### Data records

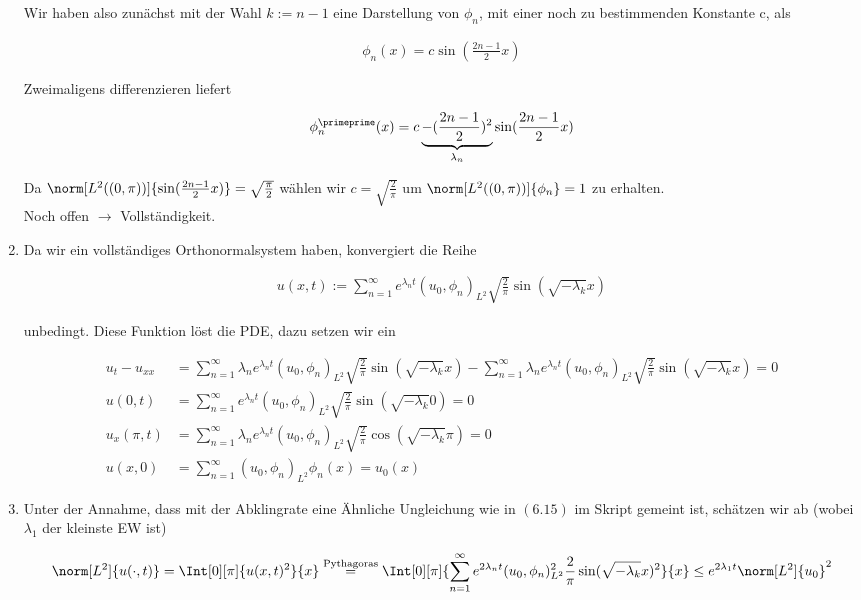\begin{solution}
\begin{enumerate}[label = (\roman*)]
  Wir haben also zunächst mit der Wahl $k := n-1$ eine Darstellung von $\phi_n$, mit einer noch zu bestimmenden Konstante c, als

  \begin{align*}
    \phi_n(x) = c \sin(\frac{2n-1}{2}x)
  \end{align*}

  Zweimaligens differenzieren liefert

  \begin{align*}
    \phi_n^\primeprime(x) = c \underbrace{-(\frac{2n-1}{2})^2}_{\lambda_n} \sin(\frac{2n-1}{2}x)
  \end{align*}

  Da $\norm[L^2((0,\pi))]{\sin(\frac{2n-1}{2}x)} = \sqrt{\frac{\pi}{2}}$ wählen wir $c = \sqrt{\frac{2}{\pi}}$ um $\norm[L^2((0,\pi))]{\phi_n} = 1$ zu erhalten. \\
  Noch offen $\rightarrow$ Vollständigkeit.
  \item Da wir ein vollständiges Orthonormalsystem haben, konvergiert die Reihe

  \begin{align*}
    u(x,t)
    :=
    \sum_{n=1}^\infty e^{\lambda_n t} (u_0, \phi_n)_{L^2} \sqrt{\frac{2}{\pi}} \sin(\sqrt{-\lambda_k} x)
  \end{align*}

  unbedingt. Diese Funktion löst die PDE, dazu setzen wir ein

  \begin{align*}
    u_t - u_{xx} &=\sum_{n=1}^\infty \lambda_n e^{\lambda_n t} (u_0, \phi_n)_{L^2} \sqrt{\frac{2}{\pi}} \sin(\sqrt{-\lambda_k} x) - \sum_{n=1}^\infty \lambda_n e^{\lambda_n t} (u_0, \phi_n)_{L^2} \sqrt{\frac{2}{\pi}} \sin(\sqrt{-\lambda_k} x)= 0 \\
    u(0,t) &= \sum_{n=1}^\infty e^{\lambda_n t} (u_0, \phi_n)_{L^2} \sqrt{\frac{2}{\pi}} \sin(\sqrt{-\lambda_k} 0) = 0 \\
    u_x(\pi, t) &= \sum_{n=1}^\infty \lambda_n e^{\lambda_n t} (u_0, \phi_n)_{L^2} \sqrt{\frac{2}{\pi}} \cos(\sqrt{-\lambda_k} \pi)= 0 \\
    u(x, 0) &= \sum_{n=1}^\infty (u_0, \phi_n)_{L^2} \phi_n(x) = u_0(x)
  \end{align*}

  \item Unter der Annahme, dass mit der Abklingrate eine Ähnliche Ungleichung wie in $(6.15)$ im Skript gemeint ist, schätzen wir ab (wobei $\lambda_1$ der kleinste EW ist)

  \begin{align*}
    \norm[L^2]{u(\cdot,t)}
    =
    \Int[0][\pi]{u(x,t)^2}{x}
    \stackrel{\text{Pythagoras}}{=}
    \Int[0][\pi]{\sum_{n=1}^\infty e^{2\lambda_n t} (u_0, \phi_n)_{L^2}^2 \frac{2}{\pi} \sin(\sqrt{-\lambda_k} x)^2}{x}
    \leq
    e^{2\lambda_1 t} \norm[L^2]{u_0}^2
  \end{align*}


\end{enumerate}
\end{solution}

######
### Data records

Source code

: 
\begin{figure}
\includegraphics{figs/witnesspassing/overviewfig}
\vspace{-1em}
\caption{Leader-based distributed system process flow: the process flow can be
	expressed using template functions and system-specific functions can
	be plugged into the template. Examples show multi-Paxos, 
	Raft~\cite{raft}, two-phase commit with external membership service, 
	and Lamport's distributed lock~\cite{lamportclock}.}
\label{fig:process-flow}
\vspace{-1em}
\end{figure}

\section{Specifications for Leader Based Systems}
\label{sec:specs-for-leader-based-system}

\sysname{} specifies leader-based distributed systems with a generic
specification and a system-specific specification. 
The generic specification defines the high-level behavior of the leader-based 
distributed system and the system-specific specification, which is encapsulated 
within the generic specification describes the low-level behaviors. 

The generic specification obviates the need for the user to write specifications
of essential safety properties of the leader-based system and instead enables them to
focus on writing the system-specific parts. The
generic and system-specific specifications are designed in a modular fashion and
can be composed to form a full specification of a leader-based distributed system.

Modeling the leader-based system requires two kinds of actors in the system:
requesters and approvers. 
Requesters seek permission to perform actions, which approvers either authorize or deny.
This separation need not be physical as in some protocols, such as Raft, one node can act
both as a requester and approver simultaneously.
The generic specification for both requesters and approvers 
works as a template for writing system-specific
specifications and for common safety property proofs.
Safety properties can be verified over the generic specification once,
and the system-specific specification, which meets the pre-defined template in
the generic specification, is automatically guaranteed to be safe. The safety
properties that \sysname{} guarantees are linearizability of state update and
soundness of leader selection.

######
### Data records

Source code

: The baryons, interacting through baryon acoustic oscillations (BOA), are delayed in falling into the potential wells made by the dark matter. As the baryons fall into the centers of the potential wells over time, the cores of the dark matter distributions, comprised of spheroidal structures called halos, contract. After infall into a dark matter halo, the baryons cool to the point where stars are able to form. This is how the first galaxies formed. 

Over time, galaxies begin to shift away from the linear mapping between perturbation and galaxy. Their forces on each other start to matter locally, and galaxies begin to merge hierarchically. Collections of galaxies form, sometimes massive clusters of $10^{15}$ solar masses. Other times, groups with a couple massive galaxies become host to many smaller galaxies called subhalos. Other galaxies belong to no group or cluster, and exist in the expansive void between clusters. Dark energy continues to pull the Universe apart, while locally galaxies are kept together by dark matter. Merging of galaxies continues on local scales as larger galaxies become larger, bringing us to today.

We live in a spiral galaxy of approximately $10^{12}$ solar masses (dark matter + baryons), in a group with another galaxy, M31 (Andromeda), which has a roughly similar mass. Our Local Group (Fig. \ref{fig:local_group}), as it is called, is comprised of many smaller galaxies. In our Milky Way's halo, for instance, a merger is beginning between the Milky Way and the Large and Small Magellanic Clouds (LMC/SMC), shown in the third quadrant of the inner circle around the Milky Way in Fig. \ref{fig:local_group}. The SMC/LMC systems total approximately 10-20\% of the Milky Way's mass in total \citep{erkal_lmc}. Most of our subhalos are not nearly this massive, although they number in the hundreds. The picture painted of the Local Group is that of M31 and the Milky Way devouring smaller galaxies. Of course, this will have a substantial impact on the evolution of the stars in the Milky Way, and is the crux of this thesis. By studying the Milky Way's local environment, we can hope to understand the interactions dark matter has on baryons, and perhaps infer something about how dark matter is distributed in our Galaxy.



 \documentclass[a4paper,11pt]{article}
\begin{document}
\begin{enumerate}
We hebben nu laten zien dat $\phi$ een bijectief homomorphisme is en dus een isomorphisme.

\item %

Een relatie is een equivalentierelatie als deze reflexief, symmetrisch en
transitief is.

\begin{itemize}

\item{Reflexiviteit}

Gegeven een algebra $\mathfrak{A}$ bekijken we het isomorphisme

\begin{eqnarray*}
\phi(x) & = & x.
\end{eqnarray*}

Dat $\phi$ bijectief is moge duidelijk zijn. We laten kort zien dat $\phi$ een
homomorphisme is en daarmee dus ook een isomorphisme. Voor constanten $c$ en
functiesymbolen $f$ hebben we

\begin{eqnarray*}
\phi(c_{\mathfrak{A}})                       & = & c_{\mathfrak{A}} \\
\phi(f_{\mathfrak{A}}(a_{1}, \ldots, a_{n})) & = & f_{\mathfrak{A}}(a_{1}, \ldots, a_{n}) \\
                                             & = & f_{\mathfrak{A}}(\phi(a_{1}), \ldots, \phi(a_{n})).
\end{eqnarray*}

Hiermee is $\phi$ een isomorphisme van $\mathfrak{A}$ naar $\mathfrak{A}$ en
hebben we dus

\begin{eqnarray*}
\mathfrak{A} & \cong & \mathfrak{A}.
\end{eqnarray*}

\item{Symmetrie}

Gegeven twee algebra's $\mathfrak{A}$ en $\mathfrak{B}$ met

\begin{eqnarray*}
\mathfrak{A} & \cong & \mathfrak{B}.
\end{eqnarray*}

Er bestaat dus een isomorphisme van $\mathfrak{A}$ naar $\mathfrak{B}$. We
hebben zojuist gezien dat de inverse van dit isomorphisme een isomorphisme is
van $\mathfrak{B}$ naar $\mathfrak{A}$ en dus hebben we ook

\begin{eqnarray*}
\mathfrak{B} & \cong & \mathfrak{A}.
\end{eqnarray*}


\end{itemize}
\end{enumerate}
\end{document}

######

* [Task prompt]: Determine how many lines above contain "hebben" as a word or string. Give the number alone.

* [Written answer]: 5